Mr. Wermers said that style, whether it’s small-cap growth funds, large-cap value funds and/or momentum funds, has become an important way for mutual funds to market themselves over the past few decades.

Based on his research, drift can occur when managers actively modify the style of their investing habits, but it also happens unintentionally, since stock characteristics often substantially change even if the manager passively holds the same stocks over time.

Mr. Wermers said U.S. mutual funds focused on price momentum have twice the level of overall drift than funds defined by market cap or growth and value strategies. Furthermore, growth-oriented funds have higher levels of style drift than income-oriented funds, and small funds tend to drift more than large funds.

Mutual fund investors should beware of style drift

Investors eager to identify style drift in their funds can follow one of two main tools.
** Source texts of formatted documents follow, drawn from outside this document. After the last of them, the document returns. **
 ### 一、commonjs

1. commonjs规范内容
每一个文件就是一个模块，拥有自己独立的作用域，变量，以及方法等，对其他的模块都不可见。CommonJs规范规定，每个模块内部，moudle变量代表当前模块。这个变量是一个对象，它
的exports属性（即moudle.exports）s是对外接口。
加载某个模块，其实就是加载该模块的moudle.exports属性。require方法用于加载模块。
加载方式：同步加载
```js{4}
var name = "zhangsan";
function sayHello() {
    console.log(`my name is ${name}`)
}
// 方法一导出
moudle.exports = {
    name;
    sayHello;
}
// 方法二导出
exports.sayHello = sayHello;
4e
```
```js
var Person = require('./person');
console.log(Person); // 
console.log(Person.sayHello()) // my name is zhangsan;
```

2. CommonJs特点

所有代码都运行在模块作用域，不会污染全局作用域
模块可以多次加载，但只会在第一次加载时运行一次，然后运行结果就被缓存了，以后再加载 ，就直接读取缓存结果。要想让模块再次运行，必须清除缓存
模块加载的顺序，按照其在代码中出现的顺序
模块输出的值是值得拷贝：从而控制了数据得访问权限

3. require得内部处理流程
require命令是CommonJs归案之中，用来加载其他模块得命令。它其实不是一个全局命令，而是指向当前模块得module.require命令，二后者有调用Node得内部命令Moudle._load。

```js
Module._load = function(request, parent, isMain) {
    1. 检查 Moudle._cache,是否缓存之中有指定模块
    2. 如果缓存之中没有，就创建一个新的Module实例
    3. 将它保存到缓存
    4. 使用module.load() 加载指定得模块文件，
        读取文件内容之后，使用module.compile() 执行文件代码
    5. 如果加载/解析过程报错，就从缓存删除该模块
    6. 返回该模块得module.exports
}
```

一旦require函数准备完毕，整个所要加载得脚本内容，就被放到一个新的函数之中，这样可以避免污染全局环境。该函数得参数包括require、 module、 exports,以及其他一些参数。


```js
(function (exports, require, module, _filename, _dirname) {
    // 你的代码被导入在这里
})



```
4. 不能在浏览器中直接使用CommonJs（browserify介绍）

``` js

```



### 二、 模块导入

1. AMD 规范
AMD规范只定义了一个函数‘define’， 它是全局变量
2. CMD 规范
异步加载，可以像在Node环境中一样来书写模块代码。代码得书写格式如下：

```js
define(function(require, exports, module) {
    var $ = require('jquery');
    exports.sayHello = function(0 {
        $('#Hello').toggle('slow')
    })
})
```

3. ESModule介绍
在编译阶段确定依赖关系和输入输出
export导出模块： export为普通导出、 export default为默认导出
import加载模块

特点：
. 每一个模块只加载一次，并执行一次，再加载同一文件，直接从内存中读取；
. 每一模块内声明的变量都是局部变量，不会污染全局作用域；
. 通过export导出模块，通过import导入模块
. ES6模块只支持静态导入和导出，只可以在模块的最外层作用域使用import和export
Holdings-based style tools, according to Morningstar, classify portfolios based on the characteristics of the underlying securities.

The Morningstar Style Box, which is available in the research firm’s overview of each mutual fund, evaluates the size and value/growth orientation of the underlying stocks in a fund. The style box should be consistent with the fund’s categorization, but often isn’t, particularly in the short term, suggesting a degree of style drift.

The second way is to use returns-based style analyses, which compares a portfolio’s total returns — usually based on three to five years of monthly data — to the total returns of various style-based indexes to makes inferences based on how closely the portfolio returns resemble those of different indexes.

“Returns-based style analysis has been more widely used among financial professionals, because the input data (monthly returns) is readily available,” Morningstar said. “The alternative holdings-based approach has been well received in concept but difficult to apply, because fewer people have access to data on portfolio holdings.”